## Problem requirements
In the listing below, find the line holding "The path integral above" and the line holding "complete such gauge". Write out those two lines and all lines between, exactly, and nothing more.

## Entries provided
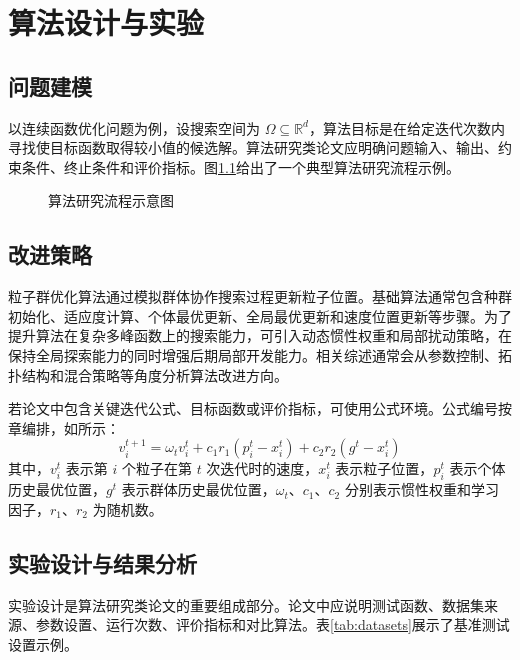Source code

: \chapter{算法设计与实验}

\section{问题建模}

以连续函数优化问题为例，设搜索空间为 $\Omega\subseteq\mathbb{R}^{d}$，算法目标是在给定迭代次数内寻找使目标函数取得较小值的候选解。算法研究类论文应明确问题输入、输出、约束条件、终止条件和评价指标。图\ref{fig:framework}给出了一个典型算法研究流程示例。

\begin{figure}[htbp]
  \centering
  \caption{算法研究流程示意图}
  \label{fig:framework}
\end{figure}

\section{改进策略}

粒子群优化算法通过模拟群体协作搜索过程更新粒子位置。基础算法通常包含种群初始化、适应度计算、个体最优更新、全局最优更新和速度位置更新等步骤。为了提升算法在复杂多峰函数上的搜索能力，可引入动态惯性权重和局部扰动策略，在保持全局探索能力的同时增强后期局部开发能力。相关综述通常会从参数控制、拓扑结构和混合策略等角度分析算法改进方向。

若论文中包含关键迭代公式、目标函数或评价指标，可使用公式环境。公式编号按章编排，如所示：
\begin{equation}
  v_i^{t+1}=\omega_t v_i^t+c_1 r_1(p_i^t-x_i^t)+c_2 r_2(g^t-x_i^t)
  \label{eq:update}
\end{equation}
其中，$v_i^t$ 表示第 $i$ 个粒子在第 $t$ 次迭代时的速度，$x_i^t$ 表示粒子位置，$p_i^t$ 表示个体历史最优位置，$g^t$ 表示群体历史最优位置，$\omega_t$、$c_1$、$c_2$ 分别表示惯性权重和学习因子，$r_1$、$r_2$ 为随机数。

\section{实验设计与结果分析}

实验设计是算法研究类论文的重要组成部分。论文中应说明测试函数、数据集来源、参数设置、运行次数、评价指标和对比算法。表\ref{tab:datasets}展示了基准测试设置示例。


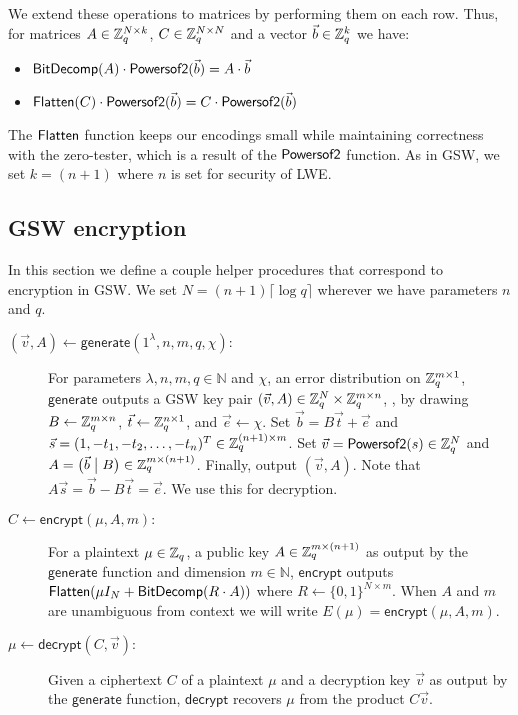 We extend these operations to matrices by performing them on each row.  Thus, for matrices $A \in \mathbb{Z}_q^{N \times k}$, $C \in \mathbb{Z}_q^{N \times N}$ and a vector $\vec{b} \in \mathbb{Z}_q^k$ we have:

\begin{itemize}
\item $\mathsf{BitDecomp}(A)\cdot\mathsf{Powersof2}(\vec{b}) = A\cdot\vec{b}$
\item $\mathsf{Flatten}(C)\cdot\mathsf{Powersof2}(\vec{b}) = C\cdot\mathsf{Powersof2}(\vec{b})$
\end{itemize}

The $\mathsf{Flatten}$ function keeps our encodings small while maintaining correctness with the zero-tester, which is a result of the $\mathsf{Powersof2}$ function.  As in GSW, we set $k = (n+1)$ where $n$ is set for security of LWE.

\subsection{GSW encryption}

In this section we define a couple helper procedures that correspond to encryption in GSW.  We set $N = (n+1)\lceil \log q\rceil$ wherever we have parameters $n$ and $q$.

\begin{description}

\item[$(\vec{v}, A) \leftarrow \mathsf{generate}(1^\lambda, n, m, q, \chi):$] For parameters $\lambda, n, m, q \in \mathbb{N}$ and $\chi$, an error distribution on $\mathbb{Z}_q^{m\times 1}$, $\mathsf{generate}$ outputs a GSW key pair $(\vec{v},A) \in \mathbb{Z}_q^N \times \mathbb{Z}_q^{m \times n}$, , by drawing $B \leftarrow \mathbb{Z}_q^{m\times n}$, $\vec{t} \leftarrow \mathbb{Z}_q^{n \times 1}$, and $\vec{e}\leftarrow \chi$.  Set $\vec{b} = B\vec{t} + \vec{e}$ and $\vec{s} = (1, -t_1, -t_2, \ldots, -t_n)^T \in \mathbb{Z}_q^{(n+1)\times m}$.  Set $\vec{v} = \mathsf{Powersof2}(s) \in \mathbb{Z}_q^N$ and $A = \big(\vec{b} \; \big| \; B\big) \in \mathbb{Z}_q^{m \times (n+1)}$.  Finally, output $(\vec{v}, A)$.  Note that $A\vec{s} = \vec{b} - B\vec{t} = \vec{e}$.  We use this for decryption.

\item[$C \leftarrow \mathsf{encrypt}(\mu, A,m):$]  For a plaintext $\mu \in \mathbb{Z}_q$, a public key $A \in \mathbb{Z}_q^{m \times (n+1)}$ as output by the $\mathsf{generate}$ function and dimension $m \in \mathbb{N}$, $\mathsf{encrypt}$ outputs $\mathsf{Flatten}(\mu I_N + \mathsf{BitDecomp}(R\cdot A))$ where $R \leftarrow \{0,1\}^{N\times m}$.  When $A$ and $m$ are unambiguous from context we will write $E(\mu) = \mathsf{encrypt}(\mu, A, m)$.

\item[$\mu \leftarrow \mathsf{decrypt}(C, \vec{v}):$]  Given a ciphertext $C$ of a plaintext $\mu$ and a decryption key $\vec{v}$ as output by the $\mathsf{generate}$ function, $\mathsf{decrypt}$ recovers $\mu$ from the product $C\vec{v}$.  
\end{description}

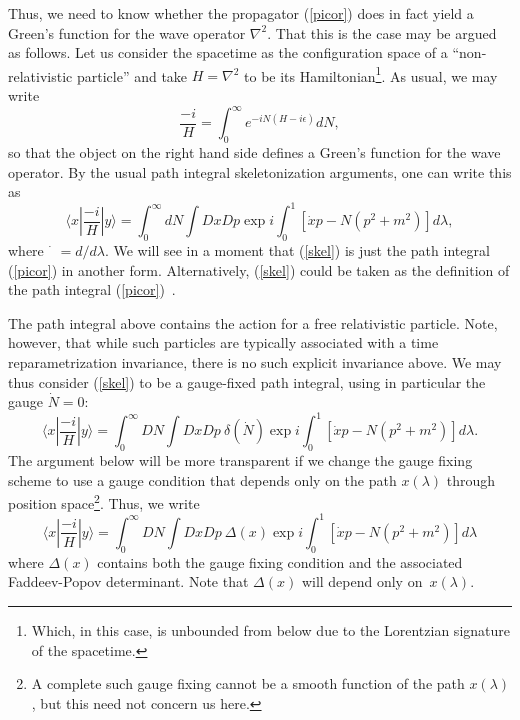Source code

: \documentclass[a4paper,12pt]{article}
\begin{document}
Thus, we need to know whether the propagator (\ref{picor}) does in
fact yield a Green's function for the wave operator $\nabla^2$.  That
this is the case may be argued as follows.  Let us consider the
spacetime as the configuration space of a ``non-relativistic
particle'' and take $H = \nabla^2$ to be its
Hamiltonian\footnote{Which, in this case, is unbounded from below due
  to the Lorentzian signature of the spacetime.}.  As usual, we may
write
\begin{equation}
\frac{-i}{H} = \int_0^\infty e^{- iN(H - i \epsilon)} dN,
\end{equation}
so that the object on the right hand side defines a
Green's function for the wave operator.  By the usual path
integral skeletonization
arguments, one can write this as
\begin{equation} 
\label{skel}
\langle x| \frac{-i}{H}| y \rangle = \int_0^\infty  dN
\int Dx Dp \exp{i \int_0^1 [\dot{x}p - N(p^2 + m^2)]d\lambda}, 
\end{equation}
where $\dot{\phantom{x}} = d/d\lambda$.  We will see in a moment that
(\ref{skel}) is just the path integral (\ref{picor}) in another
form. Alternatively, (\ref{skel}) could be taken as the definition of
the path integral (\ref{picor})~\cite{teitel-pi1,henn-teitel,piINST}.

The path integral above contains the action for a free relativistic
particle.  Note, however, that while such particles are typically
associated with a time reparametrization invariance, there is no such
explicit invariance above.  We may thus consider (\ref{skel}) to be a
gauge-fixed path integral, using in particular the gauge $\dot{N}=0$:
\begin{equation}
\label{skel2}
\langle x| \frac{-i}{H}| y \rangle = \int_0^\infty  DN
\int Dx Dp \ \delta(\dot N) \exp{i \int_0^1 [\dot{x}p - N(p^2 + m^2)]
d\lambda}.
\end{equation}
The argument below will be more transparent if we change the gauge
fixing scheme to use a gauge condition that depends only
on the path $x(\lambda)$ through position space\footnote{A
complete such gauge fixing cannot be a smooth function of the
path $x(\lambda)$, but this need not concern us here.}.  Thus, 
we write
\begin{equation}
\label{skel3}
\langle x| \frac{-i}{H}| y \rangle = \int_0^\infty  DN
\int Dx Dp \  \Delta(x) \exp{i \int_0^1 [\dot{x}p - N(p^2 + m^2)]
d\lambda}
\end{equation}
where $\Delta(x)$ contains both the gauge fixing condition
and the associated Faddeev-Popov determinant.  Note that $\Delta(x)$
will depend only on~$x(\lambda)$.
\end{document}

## Problem solution
The path integral above contains the action for a free relativistic
particle.  Note, however, that while such particles are typically
associated with a time reparametrization invariance, there is no such
explicit invariance above.  We may thus consider (\ref{skel}) to be a
gauge-fixed path integral, using in particular the gauge $\dot{N}=0$:
\begin{equation}
\label{skel2}
\langle x| \frac{-i}{H}| y \rangle = \int_0^\infty  DN
\int Dx Dp \ \delta(\dot N) \exp{i \int_0^1 [\dot{x}p - N(p^2 + m^2)]
d\lambda}.
\end{equation}
The argument below will be more transparent if we change the gauge
fixing scheme to use a gauge condition that depends only
on the path $x(\lambda)$ through position space\footnote{A
complete such gauge fixing cannot be a smooth function of the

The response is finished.